This is an exercise from Hatcher's Algebraic Topology book:
Exercise 2.1.13, pg. 132: Verify that $f≃g$ implies $f_∗=g_∗$ for induced homomorphisms of reduced homology groups.
The formal version of the exercise: If $f,g :(X,A) \to (Y,B)$ are homotopic, then $f_* = g_*:H_n(X,A) \to H_n(Y,B)$.
Is there any gap in the sequence of the proof?
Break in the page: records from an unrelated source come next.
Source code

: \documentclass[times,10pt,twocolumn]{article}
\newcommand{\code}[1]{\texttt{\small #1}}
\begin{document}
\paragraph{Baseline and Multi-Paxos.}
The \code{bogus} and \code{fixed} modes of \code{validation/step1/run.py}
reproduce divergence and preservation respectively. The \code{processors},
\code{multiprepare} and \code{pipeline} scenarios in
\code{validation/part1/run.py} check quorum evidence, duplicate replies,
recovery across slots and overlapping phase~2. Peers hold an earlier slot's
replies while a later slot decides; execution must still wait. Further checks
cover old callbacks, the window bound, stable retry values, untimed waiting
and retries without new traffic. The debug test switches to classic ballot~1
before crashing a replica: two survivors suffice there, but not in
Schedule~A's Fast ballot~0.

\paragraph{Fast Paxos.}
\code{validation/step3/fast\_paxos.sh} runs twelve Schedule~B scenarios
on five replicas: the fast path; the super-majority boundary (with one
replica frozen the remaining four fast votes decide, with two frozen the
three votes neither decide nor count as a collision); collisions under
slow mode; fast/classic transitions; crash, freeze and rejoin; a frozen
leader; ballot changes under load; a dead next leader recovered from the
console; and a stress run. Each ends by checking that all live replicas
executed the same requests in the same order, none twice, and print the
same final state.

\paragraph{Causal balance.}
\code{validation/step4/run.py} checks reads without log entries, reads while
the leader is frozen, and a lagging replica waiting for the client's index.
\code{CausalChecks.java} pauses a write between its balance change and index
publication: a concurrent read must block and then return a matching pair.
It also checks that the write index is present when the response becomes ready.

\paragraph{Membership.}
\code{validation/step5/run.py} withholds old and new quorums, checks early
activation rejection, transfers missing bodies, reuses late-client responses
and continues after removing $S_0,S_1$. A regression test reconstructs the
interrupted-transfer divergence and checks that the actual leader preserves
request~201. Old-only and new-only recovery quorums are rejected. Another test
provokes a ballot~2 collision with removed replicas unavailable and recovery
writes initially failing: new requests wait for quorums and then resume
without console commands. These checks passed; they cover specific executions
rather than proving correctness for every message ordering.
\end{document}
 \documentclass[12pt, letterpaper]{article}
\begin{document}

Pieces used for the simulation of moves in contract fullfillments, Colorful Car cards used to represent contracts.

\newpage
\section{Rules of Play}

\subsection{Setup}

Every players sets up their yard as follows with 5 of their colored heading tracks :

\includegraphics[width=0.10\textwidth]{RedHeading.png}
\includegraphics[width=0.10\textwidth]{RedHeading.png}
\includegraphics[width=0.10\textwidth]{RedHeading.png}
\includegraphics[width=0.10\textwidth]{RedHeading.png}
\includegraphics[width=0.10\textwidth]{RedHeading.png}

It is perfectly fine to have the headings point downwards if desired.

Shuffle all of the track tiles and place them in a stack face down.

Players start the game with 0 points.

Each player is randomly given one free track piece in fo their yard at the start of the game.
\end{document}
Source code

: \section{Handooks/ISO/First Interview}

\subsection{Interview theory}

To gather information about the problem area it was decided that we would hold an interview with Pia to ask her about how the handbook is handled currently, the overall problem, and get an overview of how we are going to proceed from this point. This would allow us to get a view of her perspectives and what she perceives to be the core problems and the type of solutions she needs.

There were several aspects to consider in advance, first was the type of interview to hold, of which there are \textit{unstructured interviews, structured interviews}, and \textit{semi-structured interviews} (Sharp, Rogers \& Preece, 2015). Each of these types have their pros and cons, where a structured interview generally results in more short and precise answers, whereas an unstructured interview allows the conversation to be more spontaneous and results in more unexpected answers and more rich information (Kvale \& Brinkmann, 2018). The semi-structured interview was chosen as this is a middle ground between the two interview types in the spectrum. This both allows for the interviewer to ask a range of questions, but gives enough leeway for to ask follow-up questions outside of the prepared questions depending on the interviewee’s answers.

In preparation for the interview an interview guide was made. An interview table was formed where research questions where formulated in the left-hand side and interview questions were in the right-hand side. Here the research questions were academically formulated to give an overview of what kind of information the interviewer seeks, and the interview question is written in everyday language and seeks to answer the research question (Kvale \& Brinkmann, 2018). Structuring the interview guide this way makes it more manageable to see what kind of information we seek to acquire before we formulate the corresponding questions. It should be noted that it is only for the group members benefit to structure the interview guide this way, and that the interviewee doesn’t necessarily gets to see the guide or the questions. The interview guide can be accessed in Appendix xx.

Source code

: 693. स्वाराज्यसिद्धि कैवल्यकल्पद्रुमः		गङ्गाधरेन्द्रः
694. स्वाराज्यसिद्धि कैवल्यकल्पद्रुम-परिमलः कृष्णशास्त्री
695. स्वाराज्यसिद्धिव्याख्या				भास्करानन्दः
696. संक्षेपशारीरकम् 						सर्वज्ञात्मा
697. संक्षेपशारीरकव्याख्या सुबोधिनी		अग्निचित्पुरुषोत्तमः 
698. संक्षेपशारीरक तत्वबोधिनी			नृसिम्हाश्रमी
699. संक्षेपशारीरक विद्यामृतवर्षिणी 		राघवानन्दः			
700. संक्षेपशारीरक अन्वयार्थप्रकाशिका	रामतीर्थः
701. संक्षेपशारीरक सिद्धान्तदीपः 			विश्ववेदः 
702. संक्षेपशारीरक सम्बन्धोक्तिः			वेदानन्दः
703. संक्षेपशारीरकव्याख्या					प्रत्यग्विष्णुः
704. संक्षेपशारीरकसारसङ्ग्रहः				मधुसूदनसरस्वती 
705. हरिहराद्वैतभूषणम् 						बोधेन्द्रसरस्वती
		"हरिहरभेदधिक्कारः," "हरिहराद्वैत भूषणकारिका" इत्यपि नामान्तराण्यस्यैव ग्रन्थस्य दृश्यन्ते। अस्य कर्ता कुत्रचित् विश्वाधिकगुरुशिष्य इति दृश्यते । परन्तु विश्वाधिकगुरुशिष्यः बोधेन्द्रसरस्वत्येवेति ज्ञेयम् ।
Proof: By Theorem 2.10, we know that if two maps $f,g :X \to Y$ are homotopic, then they induce the same homomorphism $f_* = g_*:H_n(X) \to H_n(Y)$.
So, the prism operator $P:C_n(X) \to C_{n+1}(Y)$ satisfying $\partial P +P \partial =g_\# - f_\#$ clearly sends $C_n(A)$ to $C_{n+1}(B)$.
Thus, $P$ gives a natural prism operator on quotients, i.e., $\tilde{P}: C_n(X,A) \to C_{n+1}(Y,B)$ s.t. $\partial P +P \partial =g_\# - f_\#$.
Therefore $f_*=g_*: H_n(X,A) \to H_n(Y,B).$